Heureusement que les polices et services secrets d’Europe ne sont pas fédéraux ! On risquerait de les confondre et de dire « tous pourris », alors qu’on peut encore distinguer les barbouzes nationaux et dire « salauds de la DGSE ».
Ici en Allemagne, encore aujourd’hui, un service secret envoie en ville des bandes de voyous se comporter mal avant les élections, pour faire peur au bon peuple et l’inciter à voter pour les partis réactionnaires. Les élections européennes étant le même jour en France et Allemagne, comment distinguer ?

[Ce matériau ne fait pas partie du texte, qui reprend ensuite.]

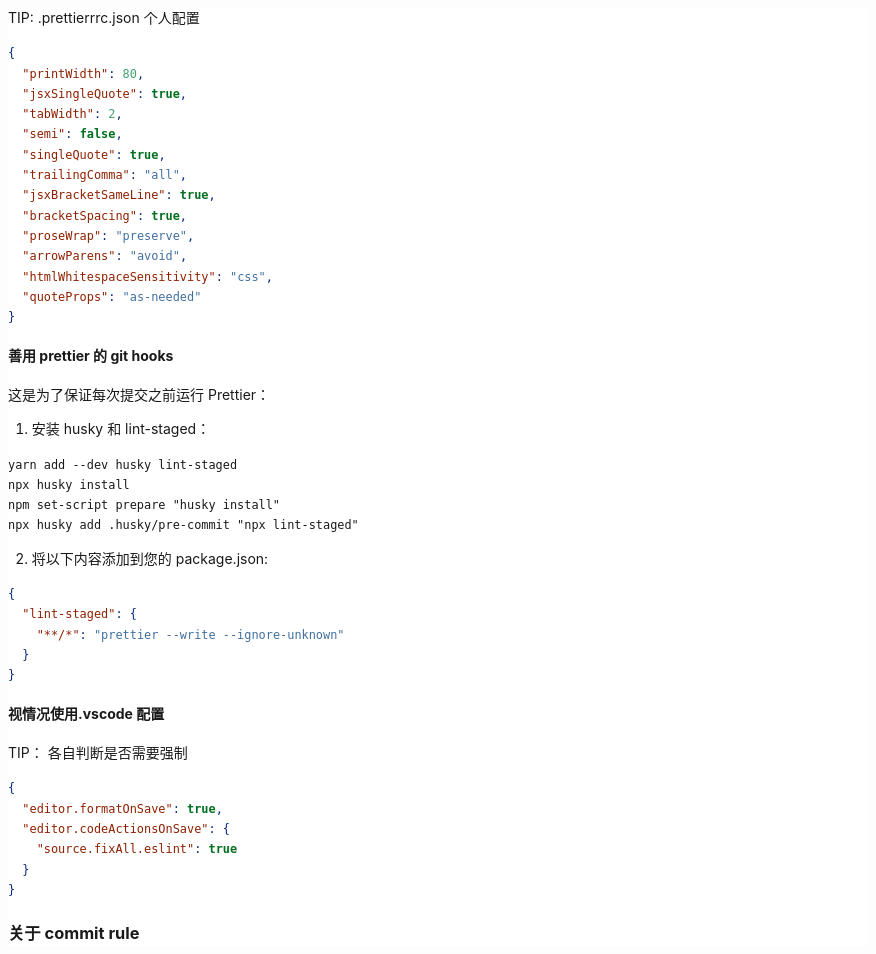 TIP: .prettierrrc.json 个人配置

```JSON
{
  "printWidth": 80,
  "jsxSingleQuote": true,
  "tabWidth": 2,
  "semi": false,
  "singleQuote": true,
  "trailingComma": "all",
  "jsxBracketSameLine": true,
  "bracketSpacing": true,
  "proseWrap": "preserve",
  "arrowParens": "avoid",
  "htmlWhitespaceSensitivity": "css",
  "quoteProps": "as-needed"
}
```

#### 善用 prettier 的 git hooks

这是为了保证每次提交之前运行 Prettier：

1. 安装 husky 和 ​​lint-staged：

```shell
yarn add --dev husky lint-staged
npx husky install
npm set-script prepare "husky install"
npx husky add .husky/pre-commit "npx lint-staged"
```

2. 将以下内容添加到您的 package.json:

```JSON
{
  "lint-staged": {
    "**/*": "prettier --write --ignore-unknown"
  }
}
```

#### 视情况使用.vscode 配置

TIP： 各自判断是否需要强制

```JSON
{
  "editor.formatOnSave": true,
  "editor.codeActionsOnSave": {
    "source.fixAll.eslint": true
  }
}
```

### 关于 commit rule
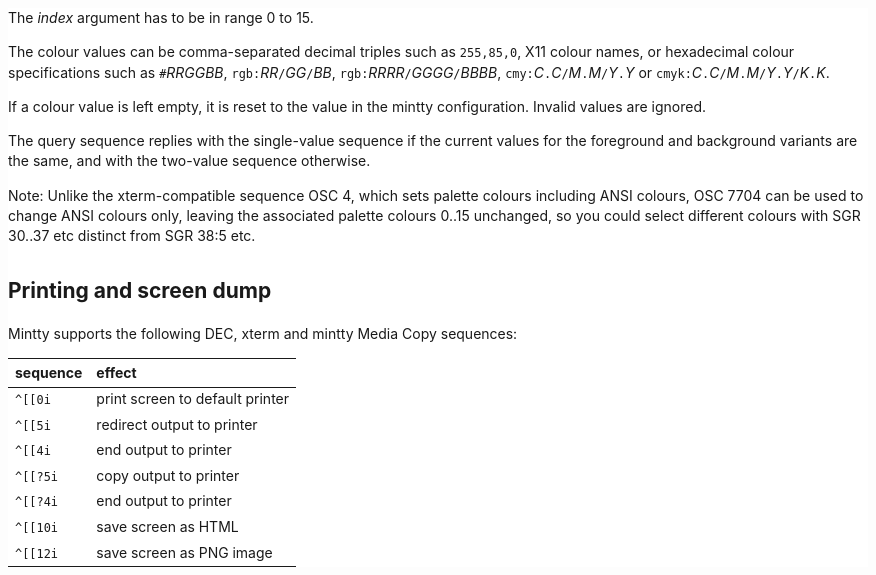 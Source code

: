 The _index_ argument has to be in range 0 to 15.

The colour values can be comma-separated decimal triples such as `255,85,0`,
X11 colour names, or hexadecimal colour specifications such as `#`_RRGGBB_,
`rgb:`_RR_`/`_GG_`/`_BB_, `rgb:`_RRRR_`/`_GGGG_`/`_BBBB_,
`cmy:`_C_`.`_C_`/`_M_`.`_M_`/`_Y_`.`_Y_ or
`cmyk:`_C_`.`_C_`/`_M_`.`_M_`/`_Y_`.`_Y_`/`_K_`.`_K_.

If a colour value is left empty, it is reset to the value in the mintty
configuration. Invalid values are ignored.

The query sequence replies with the single-value sequence if the current values
for the foreground and background variants are the same, and with the two-value
sequence otherwise.

Note: Unlike the xterm-compatible sequence OSC 4, which sets palette colours 
including ANSI colours, OSC 7704 can be used to change ANSI colours only, 
leaving the associated palette colours 0..15 unchanged, so you could 
select different colours with SGR 30..37 etc distinct from SGR 38:5 etc.


## Printing and screen dump ##

Mintty supports the following DEC, xterm and mintty Media Copy sequences:

| **sequence** | **effect**                      |
|:-------------|:--------------------------------|
| `^[[0i`      | print screen to default printer |
| `^[[5i`      | redirect output to printer      |
| `^[[4i`      | end output to printer           |
| `^[[?5i`     | copy output to printer          |
| `^[[?4i`     | end output to printer           |
| `^[[10i`     | save screen as HTML             |
| `^[[12i`     | save screen as PNG image        |

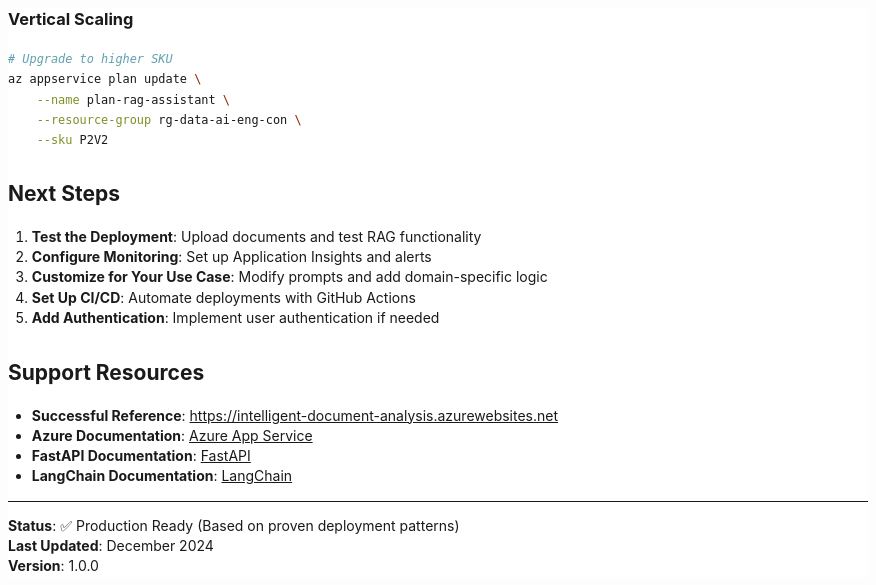 ### Vertical Scaling
```bash
# Upgrade to higher SKU
az appservice plan update \
    --name plan-rag-assistant \
    --resource-group rg-data-ai-eng-con \
    --sku P2V2
```

## Next Steps

1. **Test the Deployment**: Upload documents and test RAG functionality
2. **Configure Monitoring**: Set up Application Insights and alerts
3. **Customize for Your Use Case**: Modify prompts and add domain-specific logic
4. **Set Up CI/CD**: Automate deployments with GitHub Actions
5. **Add Authentication**: Implement user authentication if needed

## Support Resources

- **Successful Reference**: https://intelligent-document-analysis.azurewebsites.net
- **Azure Documentation**: [Azure App Service](https://docs.microsoft.com/en-us/azure/app-service/)
- **FastAPI Documentation**: [FastAPI](https://fastapi.tiangolo.com/)
- **LangChain Documentation**: [LangChain](https://python.langchain.com/)

---

**Status**: ✅ Production Ready (Based on proven deployment patterns)  
**Last Updated**: December 2024  
**Version**: 1.0.0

Parce que les malcomprenants de la DGSE l’ont fait aussi avant les municipales françaises ! Les bandes de voyous, déjà. Encore plus ciblé pour influencer l’électorat français ici : soudain de longues files d’Arabes devant les maisons d’aide sociale – alors que les Arabes sont rares en Allemagne et ne sont pas l’archétype de l’immigré dans l’imaginaire allemand. Les acteurs étaient même arrivés dans des voitures immatriculées en France.
La République n’a pas besoin de barbouzes s’immisçant dans les élections. Il faut tirer la chasse d’eau.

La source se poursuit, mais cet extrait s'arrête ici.